** DATA FOR PROCESSING follows **

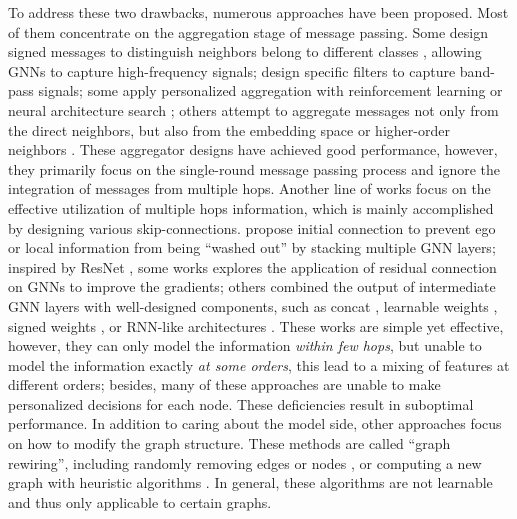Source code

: \documentclass{article}
\begin{document}
To address these two drawbacks, numerous approaches have been proposed. Most of them concentrate on the aggregation stage of message passing. Some design signed messages to distinguish neighbors belong to different classes \citep{yang2021diverse,bo2021beyond,luan2021heterophily,yan2021two}, allowing GNNs to capture high-frequency signals; \citet{min2020scattering} design specific filters to capture band-pass signals; some apply personalized aggregation with reinforcement learning \citep{lai2020policy} or neural architecture search \citep{wang2022graph}; others attempt to aggregate messages not only from the direct neighbors, but also from the embedding space \citep{pei2020geom} or higher-order neighbors \citep{zhu2020beyond}. These aggregator designs have achieved good performance, however, they primarily focus on the single-round message passing process and ignore the integration of messages from multiple hops. Another line of works focus on the effective utilization of multiple hops information, which is mainly accomplished by designing various skip-connections. \citet{klicpera2018predict,chen2020simple} propose initial connection to prevent ego or local information from being ``washed out'' by stacking multiple GNN layers; inspired by ResNet \citep{he2016deep}, some works \citep{li2019deepgcns,chen2020simple,cong2021provable} explores the application of residual connection on GNNs to improve the gradients; others combined the output of intermediate GNN layers with well-designed components, such as concat \citep{xu2018representation,zhu2020beyond}, learnable weights \citep{zhu2020beyond,abu2019mixhop,liu2020towards}, signed weights \citep{chien2020adaptive}, or RNN-like architectures \citep{xu2018representation,sun2019adagcn}. These works are simple yet effective, however, they can only model the information \textit{within few hops}, but unable to model the information exactly \textit{at some orders}, this lead to a mixing of features at different orders;
besides, many of these approaches \citep{li2019deepgcns,abu2019mixhop,chen2020simple,zhu2020beyond,chien2020adaptive,cong2021provable} are unable to make personalized decisions for each node. These deficiencies result in suboptimal performance. In addition to caring about the model side, other approaches focus on how to modify the graph structure. These methods are called ``graph rewiring'', including randomly removing edges \citep{rong2019dropedge} or nodes \citep{feng2020graph}, or computing a new graph with heuristic algorithms \citep{suresh2021breaking,zeng2021decoupling}. In general, these algorithms are not learnable and thus only applicable to certain graphs.
\end{document}
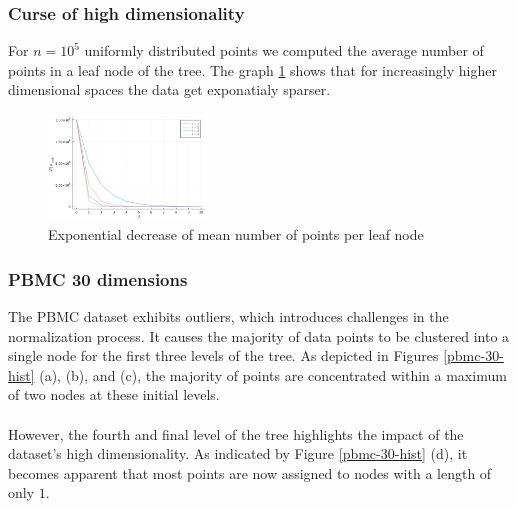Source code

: \documentclass{juliacon}
\begin{document}
\subsubsection{Curse of high dimensionality}
For $n=10^5$ uniformly distributed points we computed the average number of points in a
leaf node of the tree. The graph \ref{b_vs_d} shows that for increasingly higher
dimensional spaces the data get exponatialy sparser.

\begin{figure}[!ht]
  \centerline{
    \includegraphics[width=10pc]{figures/experiments/b_vs_d.png}
  }
  \caption{ Exponential decrease of mean number of points per leaf node }
  \label{b_vs_d}
\end{figure}


\subsubsection{PBMC 30 dimensions}

The PBMC dataset exhibits outliers, which introduces challenges in the
normalization process. It causes the majority of data points to be clustered
into a single node for the first three levels of the tree. As depicted in
Figures \ref{pbmc-30-hist} (a), (b), and (c), the majority of points are
concentrated within a maximum of two nodes at these initial levels.
\\\\
However, the fourth and final level of the tree highlights the impact of the
dataset's high dimensionality. As indicated by Figure \ref{pbmc-30-hist} (d),
it becomes apparent that most points are now assigned to nodes with a length of
only $1$.
\end{document}
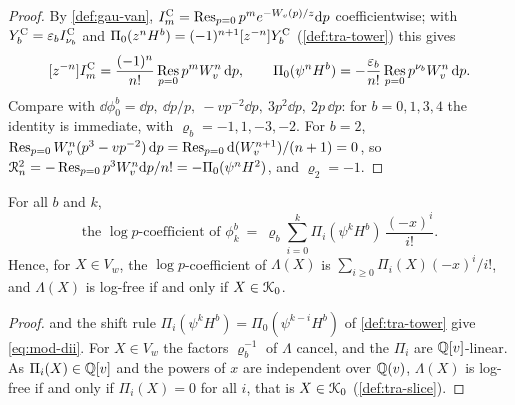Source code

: \begin{proof}
By \cref{def:gau-van}, $I^{\mathrm{C}}_m=\operatorname*{Res}_{p=0}p^me^{-W_{v}(p)/z}\mathrm{d} p$ coefficientwise; with $Y^{\mathrm{C}}_b=\varepsilon_bI^{\mathrm{C}}_{\nu_b}$ and $\Pi_0(z^nH^b)=(-1)^{n+1}[z^{-n}]Y^{\mathrm{C}}_b$ (\cref{def:tra-tower}) this gives
\[
[z^{-n}]I^{\mathrm{C}}_m=\frac{(-1)^n}{n!}\operatorname*{Res}_{p=0}p^mW_{v}^n\,\mathrm{d} p,\qquad \Pi_0(\psi^nH^b)=-\frac{\varepsilon_b}{n!}\operatorname*{Res}_{p=0}p^{\nu_b}W_{v}^n\,\mathrm{d} p .
\]
Compare with $\dd\phi^b_0=\dd p,\ \dd p/p,\ -vp^{-2}\dd p,\ 3p^2\dd p,\ 2p\,\dd p$: for $b=0,1,3,4$ the identity is immediate, with $\varrho_b=-1,1,-3,-2$. For $b=2$, $\operatorname*{Res}_{p=0}W_{v}^n(p^3-vp^{-2})\,\mathrm{d} p=\operatorname*{Res}_{p=0}\mathrm{d}(W_{v}^{n+1})/(n+1)=0$, so $\mathcal R^2_n=-\operatorname*{Res}_{p=0}p^3W_{v}^n\mathrm{d} p/n!=-\Pi_0(\psi^nH^2)$, and $\varrho_2=-1$.
\end{proof}

\begin{prop}
\label{prop:mod-dii}
For all $b$ and $k$,
\begin{equation}
\label{eq:mod-dii}
\text{the }\log p\text{-coefficient of }\phi^b_k\ =\ \varrho_b\sum_{i=0}^k\Pi_i(\psi^kH^b)\,\frac{(-x)^i}{i!}.
\end{equation}
Hence, for $X\in V_w$, the $\log p$-coefficient of $\Lambda(X)$ is $\sum_{i\geq 0}\Pi_i(X)(-x)^i/i!$, and $\Lambda(X)$ is log-free if and only if $X\in\mathcal{K}_{0}$.
\end{prop}

\begin{proof}
 and the shift rule $\Pi_i(\psi^kH^b)=\Pi_0(\psi^{k-i}H^b)$ of \cref{def:tra-tower} give \eqref{eq:mod-dii}. For $X\in V_w$ the factors $\varrho_b^{-1}$ of $\Lambda$ cancel, and the $\Pi_i$ are $\mathbb{Q}[v]$-linear. As $\Pi_i(X)\in\mathbb{Q}[v]$ and the powers of $x$ are independent over $\mathbb{Q}(v)$, $\Lambda(X)$ is log-free if and only if $\Pi_i(X)=0$ for all $i$, that is $X\in\mathcal{K}_{0}$ (\cref{def:tra-slice}).
\end{proof}


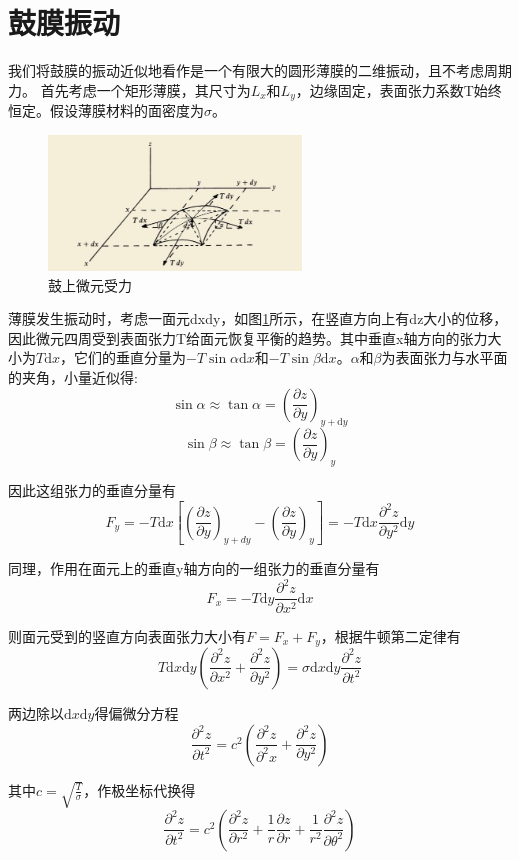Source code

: \section{鼓膜振动}
我们将鼓膜的振动近似地看作是一个有限大的圆形薄膜的二维振动，且不考虑周期力。
首先考虑一个矩形薄膜，其尺寸为$L_x$和$L_y$，边缘固定，表面张力系数T始终恒定。假设薄膜材料的面密度为$\sigma$。
\begin{figure}[h]
	\centering %
	\includegraphics[width=0.6\textwidth]{pic/pic1} %
	\caption{鼓上微元受力} %
	\label{fig.1}	%
\end{figure}
薄膜发生振动时，考虑一面元dxdy，如图\ref{fig.1}所示，在竖直方向上有dz大小的位移，因此微元四周受到表面张力T给面元恢复平衡的趋势。其中垂直x轴方向的张力大小为$T\text{d}x$，它们的垂直分量为$-T\sin\alpha\text{d}x$和$-T\sin\beta\text{d}x$。$\alpha$和$\beta$为表面张力与水平面的夹角，小量近似得:
$$\sin\alpha\approx\tan\alpha=(\frac{\partial z}{\partial y})_{y+\text{d}y}$$
$$\sin\beta\approx\tan\beta=(\frac{\partial z}{\partial y})_y$$

因此这组张力的垂直分量有
$$F_y=-T\text{d}x\left[\left(\frac{\partial z}{\partial y}\right)_{y+d y}-\left(\frac{\partial z}{\partial y}\right)_y\right]=-T\text{d}x\frac{\partial^2 z}{\partial y^2}\text{d}y$$

同理，作用在面元上的垂直y轴方向的一组张力的垂直分量有
$$F_x=-T\text{d}y\frac{\partial^2 z}{\partial x^2}\text{d}x$$

则面元受到的竖直方向表面张力大小有$F=F_x+F_y$，根据牛顿第二定律有
$$T \text{d} x \text{d} y\left(\frac{\partial^2 z}{\partial x^2}+\frac{\partial^2 z}{\partial y^2}\right)=\sigma \text{d} x \text{d} y \frac{\partial^2 z}{\partial t^2}$$

两边除以$\text{d}x\text{d}y$得偏微分方程
$$\frac{\partial^2 z}{\partial t^2}=c^2\left(\frac{\partial^2 z}{\partial^2 x}+\frac{\partial^2 z}{\partial y^2}\right)$$

其中$c=\sqrt{\frac{T}{\sigma}}$，作极坐标代换得
$$\frac{\partial^2 z}{\partial t^2}=c^2\left(\frac{\partial^2 z}{\partial r^2}+\frac{1}{r} \frac{\partial z}{\partial r}+\frac{1}{r^2} \frac{\partial^2 z}{\partial \theta^2}\right)$$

** End of DATA FOR PROCESSING **

◆ EXERCISE: Lines containing the word "includegraphics" are to be counted in the listing; state their number alone.

◆ RESPONSE AREA: 2